(Data excerpts)
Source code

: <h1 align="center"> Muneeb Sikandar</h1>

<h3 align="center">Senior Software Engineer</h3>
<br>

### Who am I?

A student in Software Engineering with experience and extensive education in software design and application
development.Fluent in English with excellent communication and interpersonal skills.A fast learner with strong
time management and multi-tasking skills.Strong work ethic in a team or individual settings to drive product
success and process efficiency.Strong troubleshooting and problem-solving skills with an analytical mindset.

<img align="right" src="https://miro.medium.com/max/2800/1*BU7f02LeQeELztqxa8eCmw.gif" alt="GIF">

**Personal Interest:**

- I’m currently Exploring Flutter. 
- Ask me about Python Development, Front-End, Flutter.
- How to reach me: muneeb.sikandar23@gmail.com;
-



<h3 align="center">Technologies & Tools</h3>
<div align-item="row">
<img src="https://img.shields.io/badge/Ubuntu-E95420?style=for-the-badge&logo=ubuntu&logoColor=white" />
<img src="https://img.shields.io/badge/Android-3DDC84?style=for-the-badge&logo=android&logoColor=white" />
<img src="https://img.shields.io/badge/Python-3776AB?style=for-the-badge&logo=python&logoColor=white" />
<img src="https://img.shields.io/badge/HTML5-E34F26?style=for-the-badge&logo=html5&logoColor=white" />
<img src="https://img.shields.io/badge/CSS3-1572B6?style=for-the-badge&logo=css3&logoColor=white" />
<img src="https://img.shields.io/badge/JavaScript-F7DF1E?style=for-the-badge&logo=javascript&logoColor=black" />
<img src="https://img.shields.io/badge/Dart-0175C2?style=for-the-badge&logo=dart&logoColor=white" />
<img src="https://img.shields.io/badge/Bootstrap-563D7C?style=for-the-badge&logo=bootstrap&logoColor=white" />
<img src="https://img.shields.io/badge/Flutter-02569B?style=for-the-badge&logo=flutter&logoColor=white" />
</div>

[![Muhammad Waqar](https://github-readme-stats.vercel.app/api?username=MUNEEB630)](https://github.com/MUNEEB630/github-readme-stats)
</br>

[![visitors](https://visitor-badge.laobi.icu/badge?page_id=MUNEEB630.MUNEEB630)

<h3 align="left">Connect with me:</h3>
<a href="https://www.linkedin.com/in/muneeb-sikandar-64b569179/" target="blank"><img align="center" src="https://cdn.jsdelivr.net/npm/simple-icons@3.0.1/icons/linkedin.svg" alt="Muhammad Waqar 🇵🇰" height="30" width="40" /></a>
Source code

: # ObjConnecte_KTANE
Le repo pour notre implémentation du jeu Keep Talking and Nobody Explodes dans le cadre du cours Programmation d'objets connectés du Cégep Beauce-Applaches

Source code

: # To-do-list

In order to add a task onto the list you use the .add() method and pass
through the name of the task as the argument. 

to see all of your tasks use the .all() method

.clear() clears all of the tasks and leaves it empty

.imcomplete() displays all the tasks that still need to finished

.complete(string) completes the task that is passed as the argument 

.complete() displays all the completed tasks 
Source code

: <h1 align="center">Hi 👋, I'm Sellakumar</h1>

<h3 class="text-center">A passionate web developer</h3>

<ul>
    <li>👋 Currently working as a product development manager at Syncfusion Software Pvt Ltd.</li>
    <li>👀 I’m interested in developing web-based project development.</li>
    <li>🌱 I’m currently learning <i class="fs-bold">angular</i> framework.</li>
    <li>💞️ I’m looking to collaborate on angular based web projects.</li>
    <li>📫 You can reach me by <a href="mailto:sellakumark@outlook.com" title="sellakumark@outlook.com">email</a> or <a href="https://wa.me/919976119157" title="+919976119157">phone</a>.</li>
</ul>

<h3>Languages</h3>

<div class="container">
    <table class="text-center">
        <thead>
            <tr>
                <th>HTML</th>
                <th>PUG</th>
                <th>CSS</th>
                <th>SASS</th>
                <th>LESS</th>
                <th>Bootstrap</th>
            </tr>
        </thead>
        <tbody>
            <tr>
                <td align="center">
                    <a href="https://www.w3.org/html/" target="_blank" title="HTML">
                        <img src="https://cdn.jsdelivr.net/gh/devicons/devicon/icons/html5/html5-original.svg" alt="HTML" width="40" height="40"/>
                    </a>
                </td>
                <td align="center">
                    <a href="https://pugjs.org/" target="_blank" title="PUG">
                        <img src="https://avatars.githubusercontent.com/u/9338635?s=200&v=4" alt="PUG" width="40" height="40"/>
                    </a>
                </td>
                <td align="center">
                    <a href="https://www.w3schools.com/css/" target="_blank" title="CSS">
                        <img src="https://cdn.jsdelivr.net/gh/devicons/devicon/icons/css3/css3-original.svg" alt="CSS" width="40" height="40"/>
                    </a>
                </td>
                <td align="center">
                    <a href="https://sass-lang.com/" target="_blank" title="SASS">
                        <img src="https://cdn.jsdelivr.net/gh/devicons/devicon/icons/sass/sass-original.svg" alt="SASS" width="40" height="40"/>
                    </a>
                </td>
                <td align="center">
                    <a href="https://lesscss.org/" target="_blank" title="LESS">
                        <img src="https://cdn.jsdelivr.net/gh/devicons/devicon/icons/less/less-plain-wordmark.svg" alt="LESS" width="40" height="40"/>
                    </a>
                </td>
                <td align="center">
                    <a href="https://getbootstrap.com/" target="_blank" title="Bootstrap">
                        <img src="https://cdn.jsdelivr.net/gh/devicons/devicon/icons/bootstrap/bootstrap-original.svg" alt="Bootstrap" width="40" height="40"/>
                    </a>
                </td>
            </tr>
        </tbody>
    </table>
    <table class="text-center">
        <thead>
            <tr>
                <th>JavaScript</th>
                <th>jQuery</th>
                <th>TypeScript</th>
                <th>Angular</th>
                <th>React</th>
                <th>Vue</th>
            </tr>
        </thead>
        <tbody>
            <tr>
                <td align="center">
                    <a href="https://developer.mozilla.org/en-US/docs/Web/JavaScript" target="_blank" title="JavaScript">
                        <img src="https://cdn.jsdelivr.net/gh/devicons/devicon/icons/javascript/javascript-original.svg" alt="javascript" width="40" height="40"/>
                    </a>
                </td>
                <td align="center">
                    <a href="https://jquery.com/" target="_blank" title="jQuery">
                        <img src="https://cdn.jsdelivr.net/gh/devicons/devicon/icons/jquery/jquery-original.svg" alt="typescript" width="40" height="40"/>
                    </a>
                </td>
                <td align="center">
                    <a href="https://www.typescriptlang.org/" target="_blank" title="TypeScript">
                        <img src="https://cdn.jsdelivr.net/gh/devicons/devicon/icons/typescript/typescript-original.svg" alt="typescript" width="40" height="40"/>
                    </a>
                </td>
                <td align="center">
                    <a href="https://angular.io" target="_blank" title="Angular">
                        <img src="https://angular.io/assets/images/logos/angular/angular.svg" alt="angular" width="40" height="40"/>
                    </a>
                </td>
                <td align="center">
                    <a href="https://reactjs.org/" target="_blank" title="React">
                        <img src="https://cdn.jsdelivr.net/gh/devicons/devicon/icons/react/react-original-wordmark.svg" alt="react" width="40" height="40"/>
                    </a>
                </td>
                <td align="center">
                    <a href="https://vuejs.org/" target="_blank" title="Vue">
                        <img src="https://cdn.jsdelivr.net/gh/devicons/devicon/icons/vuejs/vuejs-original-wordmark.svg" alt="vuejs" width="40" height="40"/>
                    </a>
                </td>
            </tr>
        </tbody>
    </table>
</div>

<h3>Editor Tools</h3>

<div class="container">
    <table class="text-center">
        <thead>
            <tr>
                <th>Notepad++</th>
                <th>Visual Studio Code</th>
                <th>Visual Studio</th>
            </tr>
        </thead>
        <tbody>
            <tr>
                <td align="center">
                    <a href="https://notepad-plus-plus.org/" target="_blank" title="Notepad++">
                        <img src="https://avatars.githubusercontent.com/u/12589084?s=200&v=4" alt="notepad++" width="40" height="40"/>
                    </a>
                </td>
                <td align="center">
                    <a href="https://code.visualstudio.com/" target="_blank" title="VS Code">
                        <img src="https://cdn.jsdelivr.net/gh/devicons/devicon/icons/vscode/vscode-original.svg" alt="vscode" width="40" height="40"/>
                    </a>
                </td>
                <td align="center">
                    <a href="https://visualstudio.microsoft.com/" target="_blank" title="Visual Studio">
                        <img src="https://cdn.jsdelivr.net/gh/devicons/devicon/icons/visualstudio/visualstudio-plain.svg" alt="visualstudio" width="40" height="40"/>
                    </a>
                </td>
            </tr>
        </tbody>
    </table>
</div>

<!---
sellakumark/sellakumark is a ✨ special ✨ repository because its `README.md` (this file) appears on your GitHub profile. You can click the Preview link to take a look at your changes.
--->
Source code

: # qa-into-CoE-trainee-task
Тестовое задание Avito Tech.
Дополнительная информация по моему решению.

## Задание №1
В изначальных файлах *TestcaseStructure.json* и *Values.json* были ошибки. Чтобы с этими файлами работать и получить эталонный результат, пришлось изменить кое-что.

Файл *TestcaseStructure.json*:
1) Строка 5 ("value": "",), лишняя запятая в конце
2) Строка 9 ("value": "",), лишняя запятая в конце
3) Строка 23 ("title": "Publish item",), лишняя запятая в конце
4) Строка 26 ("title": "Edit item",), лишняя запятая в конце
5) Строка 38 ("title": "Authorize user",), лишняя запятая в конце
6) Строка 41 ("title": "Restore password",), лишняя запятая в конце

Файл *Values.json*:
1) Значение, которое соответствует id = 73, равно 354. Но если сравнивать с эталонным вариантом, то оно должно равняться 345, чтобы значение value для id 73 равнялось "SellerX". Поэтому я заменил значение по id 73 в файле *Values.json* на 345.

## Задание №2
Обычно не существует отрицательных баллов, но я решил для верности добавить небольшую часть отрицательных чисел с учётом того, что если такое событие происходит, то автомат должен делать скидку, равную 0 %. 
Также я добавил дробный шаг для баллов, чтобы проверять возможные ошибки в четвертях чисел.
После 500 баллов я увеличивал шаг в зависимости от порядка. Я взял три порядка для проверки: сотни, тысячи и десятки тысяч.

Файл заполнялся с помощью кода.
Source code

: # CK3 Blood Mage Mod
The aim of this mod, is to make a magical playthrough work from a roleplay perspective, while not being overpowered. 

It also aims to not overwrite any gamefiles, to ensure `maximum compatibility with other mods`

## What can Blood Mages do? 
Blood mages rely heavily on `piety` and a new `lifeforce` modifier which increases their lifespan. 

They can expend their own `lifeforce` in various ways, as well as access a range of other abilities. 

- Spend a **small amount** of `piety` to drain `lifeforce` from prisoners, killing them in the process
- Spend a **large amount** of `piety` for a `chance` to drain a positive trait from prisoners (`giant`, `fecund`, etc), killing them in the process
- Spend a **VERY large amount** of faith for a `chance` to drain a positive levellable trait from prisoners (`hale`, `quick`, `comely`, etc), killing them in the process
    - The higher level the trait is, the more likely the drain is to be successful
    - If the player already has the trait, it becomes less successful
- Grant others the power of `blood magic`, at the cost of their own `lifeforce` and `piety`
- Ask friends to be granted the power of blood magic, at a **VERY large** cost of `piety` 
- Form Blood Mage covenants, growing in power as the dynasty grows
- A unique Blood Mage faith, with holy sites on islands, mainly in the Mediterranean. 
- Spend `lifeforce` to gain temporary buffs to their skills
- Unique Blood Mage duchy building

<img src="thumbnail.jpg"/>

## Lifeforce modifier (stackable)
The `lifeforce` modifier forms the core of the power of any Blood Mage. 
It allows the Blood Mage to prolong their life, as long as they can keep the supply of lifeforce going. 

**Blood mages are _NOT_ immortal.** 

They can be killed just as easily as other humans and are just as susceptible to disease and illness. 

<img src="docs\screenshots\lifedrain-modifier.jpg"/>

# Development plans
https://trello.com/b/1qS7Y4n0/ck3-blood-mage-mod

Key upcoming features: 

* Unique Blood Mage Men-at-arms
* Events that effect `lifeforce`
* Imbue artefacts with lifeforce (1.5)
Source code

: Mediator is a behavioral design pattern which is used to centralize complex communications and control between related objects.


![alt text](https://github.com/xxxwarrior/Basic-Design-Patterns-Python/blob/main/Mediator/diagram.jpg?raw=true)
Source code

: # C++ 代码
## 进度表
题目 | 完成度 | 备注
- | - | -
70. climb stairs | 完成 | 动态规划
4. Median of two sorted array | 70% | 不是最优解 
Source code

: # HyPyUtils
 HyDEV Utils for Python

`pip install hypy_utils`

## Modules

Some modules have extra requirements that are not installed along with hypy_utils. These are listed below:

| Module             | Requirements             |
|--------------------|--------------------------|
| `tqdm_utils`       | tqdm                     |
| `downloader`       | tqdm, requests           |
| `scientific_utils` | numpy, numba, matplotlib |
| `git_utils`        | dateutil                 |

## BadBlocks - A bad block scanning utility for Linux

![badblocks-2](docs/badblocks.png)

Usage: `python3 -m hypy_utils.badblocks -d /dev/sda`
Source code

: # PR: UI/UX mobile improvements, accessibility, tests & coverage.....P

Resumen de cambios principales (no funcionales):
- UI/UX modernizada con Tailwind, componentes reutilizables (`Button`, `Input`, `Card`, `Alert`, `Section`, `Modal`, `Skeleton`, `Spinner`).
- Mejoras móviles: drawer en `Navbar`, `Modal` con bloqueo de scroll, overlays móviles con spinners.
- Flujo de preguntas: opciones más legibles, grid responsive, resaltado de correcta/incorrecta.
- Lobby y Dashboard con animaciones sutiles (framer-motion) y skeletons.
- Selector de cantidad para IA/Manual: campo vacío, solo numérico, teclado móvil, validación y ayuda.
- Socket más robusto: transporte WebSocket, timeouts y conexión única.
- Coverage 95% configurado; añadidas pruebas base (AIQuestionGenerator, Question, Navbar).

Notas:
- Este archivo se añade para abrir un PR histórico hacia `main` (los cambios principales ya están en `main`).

■ WHAT IS REQUIRED ■
Output, please, only the lines running from the start of the entries through the line that contains "A student in", including both of those lines.

■ ANSWER TO THE EXERCISE ■
Source code

: <h1 align="center"> Muneeb Sikandar</h1>

<h3 align="center">Senior Software Engineer</h3>
<br>

### Who am I?

A student in Software Engineering with experience and extensive education in software design and application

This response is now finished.